In Sketches of the Bucks Countryside (1934), Horace Harman gives an account of an unusual kind of witch he heard on the taproom of the Harrow, on the road from Bishopstone to Stone. An old resident got talking and the conversation turned to witches. He said there had used to be ‘little witches’ about the fields, sitting on gates, and on the hurdles of the sheepfolds:
Sometimes when a shepherd went to look at his fold of sheep he would see every one of them looking up.. and had all got their heads turned in one direction As he got nearer he would see a funny looking little man sitting on the top bar of one of the hurdles, with a body shaped something like a toy balloon, with long legs, and a ‘pickid’ nose; and there he sat making all sorts of faces at the sheep. While he was doing that they could not take their eyes off him. When the shepherd got close to the fold the old witch would shout: ‘Hippy! Hippy! Over the hedge I go!’ and off he would gallop on the hurdle across the field and jump over the hedge, just like the wind. Then the sheep would start feeding again, and the shepherd would see no more of him for some time.

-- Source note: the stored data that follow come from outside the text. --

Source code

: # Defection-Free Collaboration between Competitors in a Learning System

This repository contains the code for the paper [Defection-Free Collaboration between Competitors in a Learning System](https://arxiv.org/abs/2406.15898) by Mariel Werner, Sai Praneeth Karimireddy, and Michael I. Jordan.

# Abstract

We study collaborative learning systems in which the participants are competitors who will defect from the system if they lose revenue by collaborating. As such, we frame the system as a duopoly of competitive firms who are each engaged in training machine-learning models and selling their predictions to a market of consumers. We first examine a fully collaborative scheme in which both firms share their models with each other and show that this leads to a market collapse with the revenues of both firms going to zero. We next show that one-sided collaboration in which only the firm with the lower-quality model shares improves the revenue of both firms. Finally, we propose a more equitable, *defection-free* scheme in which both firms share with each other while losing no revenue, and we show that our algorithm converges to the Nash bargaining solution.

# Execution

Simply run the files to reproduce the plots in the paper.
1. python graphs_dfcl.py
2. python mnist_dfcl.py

On another occasion, he asked an old coujntryman who lived near Bishopstone if he had ever seen ‘those little witches that went about the fields’. He answered, ‘No, I nivver did, but…I sin they little people as dances about in the moonlight.’ He said that, some years before, he had been night watchman at Eythrope House, and every night between midnight and one in the morning he had had to be ‘at the pavilion’. He always had a big dog with him in case he encountered poachers. One night, when the moon was getting towards full, he was standing under some laurels so no one would see him, when he heard a rustling in the leaves. He thought it was rabbits, but the dog kept growling and tugging on his chain. He tried to make him keep quiet, but the dog would never stay silent for long, so he went to see what was causing the noise.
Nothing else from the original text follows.